А я вспоминаю о нашем разговоре в Бискре, об ее робком упреке, когда я отверг то, что она называла "Божьей помощью". Я продолжал несколько сурово:
— Я ведь выздоровел сам, без помощи.
— Я столько молилась за тебя, отвечает она.
Она говорит это нежно, печально; я чувствую в ее взгляде тоскливую мольбу… Я беру четки и кладу в ее ослабевшую руку, лежащую на простыне. Меня вознаграждает взгляд, полный слез и любви, но я не могу ответить на него; еще мгновение я медлю, не зная, что делать, чувствуя неловкость; наконец, не выдержав, говорю:
— Прощай. — И выхожу из комнаты с враждебным чувством, так, как будто меня выгнали.

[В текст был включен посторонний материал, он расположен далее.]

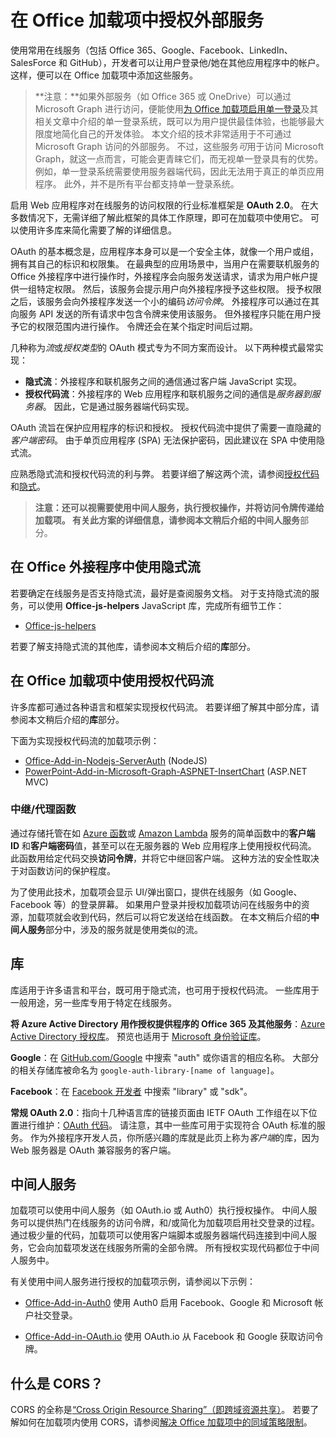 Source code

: # <a name="authorize-external-services-in-your-office-add-in"></a>在 Office 加载项中授权外部服务

使用常用在线服务（包括 Office 365、Google、Facebook、LinkedIn、SalesForce 和 GitHub），开发者可以让用户登录他/她在其他应用程序中的帐户。 这样，便可以在 Office 加载项中添加这些服务。

>**注意：**如果外部服务（如 Office 365 或 OneDrive）可以通过 Microsoft Graph 进行访问，便能使用[为 Office 加载项启用单一登录](http://dev.office.com/docs/add-ins/develop/sso-in-office-add-ins)及其相关文章中介绍的单一登录系统，既可以为用户提供最佳体验，也能够最大限度地简化自己的开发体验。 本文介绍的技术非常适用于不可通过 Microsoft Graph 访问的外部服务。 不过，这些服务*可*用于访问 Microsoft Graph，就这一点而言，可能会更青睐它们，而无视单一登录具有的优势。 例如，单一登录系统需要使用服务器端代码，因此无法用于真正的单页应用程序。 此外，并不是所有平台都支持单一登录系统。

启用 Web 应用程序对在线服务的访问权限的行业标准框架是 **OAuth 2.0**。 在大多数情况下，无需详细了解此框架的具体工作原理，即可在加载项中使用它。 可以使用许多库来简化需要了解的详细信息。

OAuth 的基本概念是，应用程序本身可以是一个安全主体，就像一个用户或组，拥有其自己的标识和权限集。 在最典型的应用场景中，当用户在需要联机服务的 Office 外接程序中进行操作时，外接程序会向服务发送请求，请求为用户帐户提供一组特定权限。 然后，该服务会提示用户向外接程序授予这些权限。 授予权限之后，该服务会向外接程序发送一个小的编码*访问令牌*。 外接程序可以通过在其向服务 API 发送的所有请求中包含令牌来使用该服务。 但外接程序只能在用户授予它的权限范围内进行操作。 令牌还会在某个指定时间后过期。

几种称为*流*或*授权类型*的 OAuth 模式专为不同方案而设计。 以下两种模式最常实现：

- **隐式流**：外接程序和联机服务之间的通信通过客户端 JavaScript 实现。
- **授权代码流**：外接程序的 Web 应用程序和联机服务之间的通信是*服务器到服务器*。 因此，它是通过服务器端代码实现。

OAuth 流旨在保护应用程序的标识和授权。 授权代码流中提供了需要一直隐藏的*客户端密码*。 由于单页应用程序 (SPA) 无法保护密码，因此建议在 SPA 中使用隐式流。

应熟悉隐式流和授权代码流的利与弊。 若要详细了解这两个流，请参阅[授权代码](https://tools.ietf.org/html/rfc6749#section-1.3.1)和[隐式](https://tools.ietf.org/html/rfc6749#section-1.3.2)。

>**注意：**还可以视需要使用中间人服务，执行授权操作，并将访问令牌传递给加载项。 有关此方案的详细信息，请参阅本文稍后介绍的**中间人服务**部分。

## <a name="using-the-implicit-flow-in-office-add-ins"></a>在 Office 外接程序中使用隐式流
若要确定在线服务是否支持隐式流，最好是查阅服务文档。 对于支持隐式流的服务，可以使用 **Office-js-helpers** JavaScript 库，完成所有细节工作：

- [Office-js-helpers](https://github.com/OfficeDev/office-js-helpers)

若要了解支持隐式流的其他库，请参阅本文稍后介绍的**库**部分。

## <a name="using-the-authorization-code-flow-in-office-add-ins"></a>在 Office 加载项中使用授权代码流

许多库都可通过各种语言和框架实现授权代码流。 若要详细了解其中部分库，请参阅本文稍后介绍的**库**部分。

下面为实现授权代码流的加载项示例：

- [Office-Add-in-Nodejs-ServerAuth](https://github.com/OfficeDev/Office-Add-in-Nodejs-ServerAuth) (NodeJS)
- [PowerPoint-Add-in-Microsoft-Graph-ASPNET-InsertChart](https://github.com/OfficeDev/PowerPoint-Add-in-Microsoft-Graph-ASPNET-InsertChart) (ASP.NET MVC)

### <a name="relayproxy-functions"></a>中继/代理函数

通过存储托管在如 [Azure 函数](https://azure.microsoft.com/en-us/services/functions)或 [Amazon Lambda](https://aws.amazon.com/lambda) 服务的简单函数中的**客户端 ID** 和**客户端密码**值，甚至可以在无服务器的 Web 应用程序上使用授权代码流。
此函数用给定代码交换**访问令牌**，并将它中继回客户端。 这种方法的安全性取决于对函数访问的保护程度。

为了使用此技术，加载项会显示 UI/弹出窗口，提供在线服务（如 Google、Facebook 等）的登录屏幕。 如果用户登录并授权加载项访问在线服务中的资源，加载项就会收到代码，然后可以将它发送给在线函数。 在本文稍后介绍的**中间人服务**部分中，涉及的服务就是使用类似的流。

## <a name="libraries"></a>库

库适用于许多语言和平台，既可用于隐式流，也可用于授权代码流。 一些库用于一般用途，另一些库专用于特定在线服务。

**将 Azure Active Directory 用作授权提供程序的 Office 365 及其他服务**：[Azure Active Directory 授权库](https://azure.microsoft.com/en-us/documentation/articles/active-directory-authentication-libraries/)。 预览也适用于 [Microsoft 身份验证库](https://www.nuget.org/packages/Microsoft.Identity.Client)。

**Google**：在 [GitHub.com/Google](https://github.com/google) 中搜索 "auth" 或你语言的相应名称。 大部分的相关存储库被命名为 `google-auth-library-[name of language]`。

**Facebook**：在 [Facebook 开发者](https://developers.facebook.com) 中搜索 "library" 或 "sdk"。

**常规 OAuth 2.0**：指向十几种语言库的链接页面由 IETF OAuth 工作组在以下位置进行维护：[OAuth 代码](http://oauth.net/code/)。 请注意，其中一些库可用于实现符合 OAuth 标准的服务。 作为外接程序开发人员，你所感兴趣的库就是此页上称为*客户端*的库，因为 Web 服务器是 OAuth 兼容服务的客户端。

## <a name="middleman-services"></a>中间人服务

加载项可以使用中间人服务（如 OAuth.io 或 Auth0）执行授权操作。 中间人服务可以提供热门在线服务的访问令牌，和/或简化为加载项启用社交登录的过程。 通过极少量的代码，加载项可以使用客户端脚本或服务器端代码连接到中间人服务，它会向加载项发送在线服务所需的全部令牌。 所有授权实现代码都位于中间人服务中。

有关使用中间人服务进行授权的加载项示例，请参阅以下示例：

- [Office-Add-in-Auth0](https://github.com/OfficeDev/Office-Add-in-Auth0) 使用 Auth0 启用 Facebook、Google 和 Microsoft 帐户社交登录。

- [Office-Add-in-OAuth.io](https://github.com/OfficeDev/Office-Add-in-OAuth.io) 使用 OAuth.io 从 Facebook 和 Google 获取访问令牌。

## <a name="what-is-cors"></a>什么是 CORS？

CORS 的全称是[“Cross Origin Resource Sharing”（即跨域资源共享）](https://developer.mozilla.org/en-US/docs/Web/HTTP/Access_control_CORS)。 若要了解如何在加载项内使用 CORS，请参阅[解决 Office 加载项中的同域策略限制](http://dev.office.com/docs/add-ins/develop/addressing-same-origin-policy-limitations)。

Между тем закупорка сосудов серьезно нарушила деятельность ее организма; ужасный сгусток крови, отброшенный сердцем, утомлял и загружал правое легкое, затрудняя дыхание, делал его тяжелым и свистящим. Я подумал, что она уже не поправится. Болезнь вошла в Марселину, отныне жила в ней, поставила на ней свое клеймо, запятнала ее. Она стала испорченной вещью.
Наступило теплое время года. Как только я закончил мой курс, я перевез Марселину в Ла Мориньер, так как доктор утверждал, что непосредственная опасность прошла и для того, чтобы окончательно поправиться, ей нужен только более здоровый воздух. Я тоже очень нуждался в отдыхе. Бессонные ночи, которые я почти без отдыха проводил один около нее, длительное волнение и особенно то страдальческое сочувствие, которое во время закупорки сосудов у Марселины заставило меня ощущать в самом себе ужасные скачки ее сердца, — все это меня так утомило, как если бы я сам перенес болезнь.
Я предпочел бы увезти Марселину в горы; но она выразила живейшее желание снова поехать в Нормандию, уверяя, что никакой другой климат не будет ей так полезен, и напомнила мне, что мне надо посетить те две фермы, заботу о которых я несколько опрометчиво взвалил на себя. Она убедила меня, чтобы я взял на себя ответственность за них и что я перед самим собой обязан добиться каких-нибудь результатов. Как только мы приехали, она заставила меня бежать на поля… Я не знаю, не было ли в ее дружеской настойчивости большей доли самоутверждения, страха, что я почувствую себя недостаточно свободным благодаря заботам, в которых она еще нуждалась и которые привязали бы меня к ней… Впрочем, Марселина поправлялась; кровь снова приливала к ее щекам; и ничто не давало мне такого успокоения, как вид ее теперь гораздо менее грустной улыбки; я мог безбоязненно оставлять ее.